Stored data

^^^^^^^^

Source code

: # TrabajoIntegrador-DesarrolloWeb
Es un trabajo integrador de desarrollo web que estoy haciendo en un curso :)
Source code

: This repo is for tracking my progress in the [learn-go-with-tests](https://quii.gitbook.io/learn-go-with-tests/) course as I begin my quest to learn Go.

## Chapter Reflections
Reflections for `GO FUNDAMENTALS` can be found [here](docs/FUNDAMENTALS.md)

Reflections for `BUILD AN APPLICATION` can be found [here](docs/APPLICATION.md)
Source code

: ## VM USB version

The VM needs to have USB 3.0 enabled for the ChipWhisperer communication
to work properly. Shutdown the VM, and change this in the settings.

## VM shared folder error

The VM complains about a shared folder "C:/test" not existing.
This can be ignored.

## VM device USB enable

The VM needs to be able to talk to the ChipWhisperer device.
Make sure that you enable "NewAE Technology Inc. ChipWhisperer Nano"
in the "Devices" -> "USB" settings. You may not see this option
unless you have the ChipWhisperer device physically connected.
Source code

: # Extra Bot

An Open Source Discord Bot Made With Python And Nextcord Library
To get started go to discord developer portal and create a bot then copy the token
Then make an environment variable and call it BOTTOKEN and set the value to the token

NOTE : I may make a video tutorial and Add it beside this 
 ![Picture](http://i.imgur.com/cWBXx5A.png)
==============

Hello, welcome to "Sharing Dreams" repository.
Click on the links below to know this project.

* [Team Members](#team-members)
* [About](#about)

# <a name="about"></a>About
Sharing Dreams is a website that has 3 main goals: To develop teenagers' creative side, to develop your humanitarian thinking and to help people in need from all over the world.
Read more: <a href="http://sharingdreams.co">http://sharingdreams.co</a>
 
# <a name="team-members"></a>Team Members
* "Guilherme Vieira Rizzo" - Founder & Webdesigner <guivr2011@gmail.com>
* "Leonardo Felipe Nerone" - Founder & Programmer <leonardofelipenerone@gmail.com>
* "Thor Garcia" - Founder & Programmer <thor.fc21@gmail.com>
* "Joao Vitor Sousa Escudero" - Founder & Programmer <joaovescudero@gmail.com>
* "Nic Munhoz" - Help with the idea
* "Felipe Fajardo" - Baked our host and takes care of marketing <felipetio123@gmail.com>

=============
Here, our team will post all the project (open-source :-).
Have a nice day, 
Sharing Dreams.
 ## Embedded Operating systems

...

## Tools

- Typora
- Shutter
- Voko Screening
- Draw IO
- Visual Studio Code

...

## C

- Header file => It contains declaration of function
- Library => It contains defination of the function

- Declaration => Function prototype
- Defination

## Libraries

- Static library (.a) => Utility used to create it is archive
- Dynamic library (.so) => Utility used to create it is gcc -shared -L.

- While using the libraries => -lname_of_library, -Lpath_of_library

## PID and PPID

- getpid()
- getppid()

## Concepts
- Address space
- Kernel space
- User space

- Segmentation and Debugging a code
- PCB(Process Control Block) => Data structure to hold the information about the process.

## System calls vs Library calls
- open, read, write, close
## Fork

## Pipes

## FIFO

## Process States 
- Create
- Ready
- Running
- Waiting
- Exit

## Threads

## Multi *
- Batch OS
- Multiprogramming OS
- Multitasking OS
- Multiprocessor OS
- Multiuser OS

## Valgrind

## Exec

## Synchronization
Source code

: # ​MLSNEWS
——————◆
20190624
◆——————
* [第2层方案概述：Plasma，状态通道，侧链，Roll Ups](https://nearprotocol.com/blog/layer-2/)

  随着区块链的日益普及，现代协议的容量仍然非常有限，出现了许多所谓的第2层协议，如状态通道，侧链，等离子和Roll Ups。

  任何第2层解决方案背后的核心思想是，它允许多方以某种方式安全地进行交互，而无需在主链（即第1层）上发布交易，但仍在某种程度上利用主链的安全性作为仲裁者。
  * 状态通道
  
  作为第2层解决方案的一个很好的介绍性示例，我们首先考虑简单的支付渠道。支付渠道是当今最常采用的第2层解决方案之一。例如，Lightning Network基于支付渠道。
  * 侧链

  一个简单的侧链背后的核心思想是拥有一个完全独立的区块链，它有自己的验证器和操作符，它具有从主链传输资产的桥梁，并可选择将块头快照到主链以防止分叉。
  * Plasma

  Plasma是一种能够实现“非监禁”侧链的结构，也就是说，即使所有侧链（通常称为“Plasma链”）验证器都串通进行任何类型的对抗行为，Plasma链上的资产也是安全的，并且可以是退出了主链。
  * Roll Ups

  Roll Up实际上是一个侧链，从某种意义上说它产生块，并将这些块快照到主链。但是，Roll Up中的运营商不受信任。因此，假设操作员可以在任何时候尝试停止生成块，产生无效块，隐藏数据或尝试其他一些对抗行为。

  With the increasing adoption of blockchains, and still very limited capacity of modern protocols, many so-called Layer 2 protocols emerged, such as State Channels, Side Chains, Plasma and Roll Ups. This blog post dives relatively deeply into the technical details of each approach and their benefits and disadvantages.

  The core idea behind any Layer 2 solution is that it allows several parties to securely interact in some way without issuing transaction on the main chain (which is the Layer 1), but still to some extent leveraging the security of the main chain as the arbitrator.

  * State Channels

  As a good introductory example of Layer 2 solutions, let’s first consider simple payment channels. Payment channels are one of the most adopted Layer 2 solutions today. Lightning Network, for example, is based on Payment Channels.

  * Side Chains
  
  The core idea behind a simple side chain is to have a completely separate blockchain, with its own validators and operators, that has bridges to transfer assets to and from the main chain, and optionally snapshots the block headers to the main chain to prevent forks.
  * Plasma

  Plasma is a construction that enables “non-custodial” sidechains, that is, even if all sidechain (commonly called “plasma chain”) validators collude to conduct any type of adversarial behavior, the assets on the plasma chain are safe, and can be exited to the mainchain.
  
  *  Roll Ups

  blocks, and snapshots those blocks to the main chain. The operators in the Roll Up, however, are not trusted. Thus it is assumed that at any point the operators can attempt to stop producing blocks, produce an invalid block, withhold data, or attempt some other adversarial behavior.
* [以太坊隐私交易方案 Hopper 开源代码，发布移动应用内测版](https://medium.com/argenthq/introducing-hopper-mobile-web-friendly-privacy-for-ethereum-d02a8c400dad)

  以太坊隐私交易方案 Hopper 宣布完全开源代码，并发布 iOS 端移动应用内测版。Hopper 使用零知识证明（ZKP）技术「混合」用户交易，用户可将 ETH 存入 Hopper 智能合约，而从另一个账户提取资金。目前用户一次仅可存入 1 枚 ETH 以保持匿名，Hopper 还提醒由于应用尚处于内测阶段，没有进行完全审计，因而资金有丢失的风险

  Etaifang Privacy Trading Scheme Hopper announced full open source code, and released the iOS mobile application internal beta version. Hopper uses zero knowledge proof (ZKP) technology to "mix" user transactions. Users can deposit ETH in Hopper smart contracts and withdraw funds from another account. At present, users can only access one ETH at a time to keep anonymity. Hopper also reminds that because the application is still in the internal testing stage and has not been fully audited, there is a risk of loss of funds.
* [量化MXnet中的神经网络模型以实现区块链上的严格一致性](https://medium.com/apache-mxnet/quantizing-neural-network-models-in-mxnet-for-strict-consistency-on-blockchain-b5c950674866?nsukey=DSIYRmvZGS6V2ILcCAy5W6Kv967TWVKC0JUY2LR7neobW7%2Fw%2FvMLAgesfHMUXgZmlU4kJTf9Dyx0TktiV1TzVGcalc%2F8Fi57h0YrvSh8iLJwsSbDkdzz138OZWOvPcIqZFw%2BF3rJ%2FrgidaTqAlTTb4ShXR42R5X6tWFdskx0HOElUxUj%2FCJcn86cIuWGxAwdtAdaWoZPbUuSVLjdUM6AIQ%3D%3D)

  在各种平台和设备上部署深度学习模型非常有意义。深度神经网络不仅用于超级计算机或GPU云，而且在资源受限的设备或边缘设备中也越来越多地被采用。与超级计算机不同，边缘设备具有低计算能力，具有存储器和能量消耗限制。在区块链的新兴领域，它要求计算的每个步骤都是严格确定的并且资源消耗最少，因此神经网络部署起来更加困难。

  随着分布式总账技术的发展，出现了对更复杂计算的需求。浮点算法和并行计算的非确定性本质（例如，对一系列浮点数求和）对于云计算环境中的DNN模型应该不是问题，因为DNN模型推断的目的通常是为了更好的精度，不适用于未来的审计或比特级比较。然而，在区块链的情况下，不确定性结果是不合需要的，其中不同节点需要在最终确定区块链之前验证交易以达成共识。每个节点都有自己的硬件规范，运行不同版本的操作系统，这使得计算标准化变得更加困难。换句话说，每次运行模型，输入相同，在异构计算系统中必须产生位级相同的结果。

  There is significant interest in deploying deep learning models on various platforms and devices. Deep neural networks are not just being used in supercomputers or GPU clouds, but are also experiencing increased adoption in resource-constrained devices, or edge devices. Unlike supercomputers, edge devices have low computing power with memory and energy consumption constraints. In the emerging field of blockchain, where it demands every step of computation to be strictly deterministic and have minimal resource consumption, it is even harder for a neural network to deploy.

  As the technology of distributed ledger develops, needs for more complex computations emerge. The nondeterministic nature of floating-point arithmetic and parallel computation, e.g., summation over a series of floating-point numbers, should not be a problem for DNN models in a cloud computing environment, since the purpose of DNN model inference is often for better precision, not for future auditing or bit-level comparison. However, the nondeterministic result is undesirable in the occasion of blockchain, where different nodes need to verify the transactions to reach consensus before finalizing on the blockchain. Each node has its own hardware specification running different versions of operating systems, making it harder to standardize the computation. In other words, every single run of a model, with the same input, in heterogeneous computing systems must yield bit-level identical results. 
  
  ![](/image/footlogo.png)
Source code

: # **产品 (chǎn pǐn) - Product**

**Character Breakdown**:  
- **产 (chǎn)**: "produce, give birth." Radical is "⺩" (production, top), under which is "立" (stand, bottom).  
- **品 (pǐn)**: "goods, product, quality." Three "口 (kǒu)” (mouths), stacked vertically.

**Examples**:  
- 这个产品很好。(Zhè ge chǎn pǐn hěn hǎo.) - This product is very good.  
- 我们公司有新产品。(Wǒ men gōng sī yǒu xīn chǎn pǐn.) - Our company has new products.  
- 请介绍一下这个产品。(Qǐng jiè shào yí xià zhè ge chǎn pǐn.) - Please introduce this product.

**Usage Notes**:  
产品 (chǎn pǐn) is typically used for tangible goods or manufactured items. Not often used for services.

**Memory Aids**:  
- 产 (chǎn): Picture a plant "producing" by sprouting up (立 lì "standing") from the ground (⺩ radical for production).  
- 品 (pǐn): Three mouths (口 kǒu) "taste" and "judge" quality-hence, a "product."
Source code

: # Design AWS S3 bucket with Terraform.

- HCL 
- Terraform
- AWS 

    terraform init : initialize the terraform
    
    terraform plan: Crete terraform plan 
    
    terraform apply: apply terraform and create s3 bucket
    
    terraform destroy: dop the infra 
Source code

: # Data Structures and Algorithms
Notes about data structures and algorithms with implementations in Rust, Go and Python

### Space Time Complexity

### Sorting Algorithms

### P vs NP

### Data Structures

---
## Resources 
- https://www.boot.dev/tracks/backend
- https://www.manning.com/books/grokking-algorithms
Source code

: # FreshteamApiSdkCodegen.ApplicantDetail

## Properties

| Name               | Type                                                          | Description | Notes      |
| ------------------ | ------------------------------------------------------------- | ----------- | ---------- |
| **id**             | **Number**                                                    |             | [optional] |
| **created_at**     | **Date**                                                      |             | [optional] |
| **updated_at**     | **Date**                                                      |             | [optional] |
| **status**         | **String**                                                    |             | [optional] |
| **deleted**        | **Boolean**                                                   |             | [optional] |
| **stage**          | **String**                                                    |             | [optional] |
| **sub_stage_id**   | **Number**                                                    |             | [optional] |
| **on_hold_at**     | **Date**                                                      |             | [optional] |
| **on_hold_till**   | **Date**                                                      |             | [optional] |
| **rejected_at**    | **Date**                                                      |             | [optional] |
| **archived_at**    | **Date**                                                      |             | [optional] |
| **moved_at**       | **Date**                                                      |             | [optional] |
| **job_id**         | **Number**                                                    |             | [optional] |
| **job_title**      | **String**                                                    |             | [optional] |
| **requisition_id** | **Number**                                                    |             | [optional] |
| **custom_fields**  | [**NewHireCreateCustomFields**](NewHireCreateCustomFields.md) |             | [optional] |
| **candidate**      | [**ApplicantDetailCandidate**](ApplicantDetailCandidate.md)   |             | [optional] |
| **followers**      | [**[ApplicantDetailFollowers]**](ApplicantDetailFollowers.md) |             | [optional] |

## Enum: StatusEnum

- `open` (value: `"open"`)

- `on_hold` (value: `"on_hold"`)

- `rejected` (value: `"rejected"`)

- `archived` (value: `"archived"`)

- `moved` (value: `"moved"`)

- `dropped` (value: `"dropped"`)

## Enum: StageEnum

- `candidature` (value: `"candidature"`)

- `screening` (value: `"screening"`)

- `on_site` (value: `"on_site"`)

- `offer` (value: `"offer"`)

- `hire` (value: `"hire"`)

^^^^^^^^

_WHAT YOU SHOULD DO:_ Respond with a single number, namely how many lines of the entries contain the word "Reflections".

_ANSWER BOX:_ 3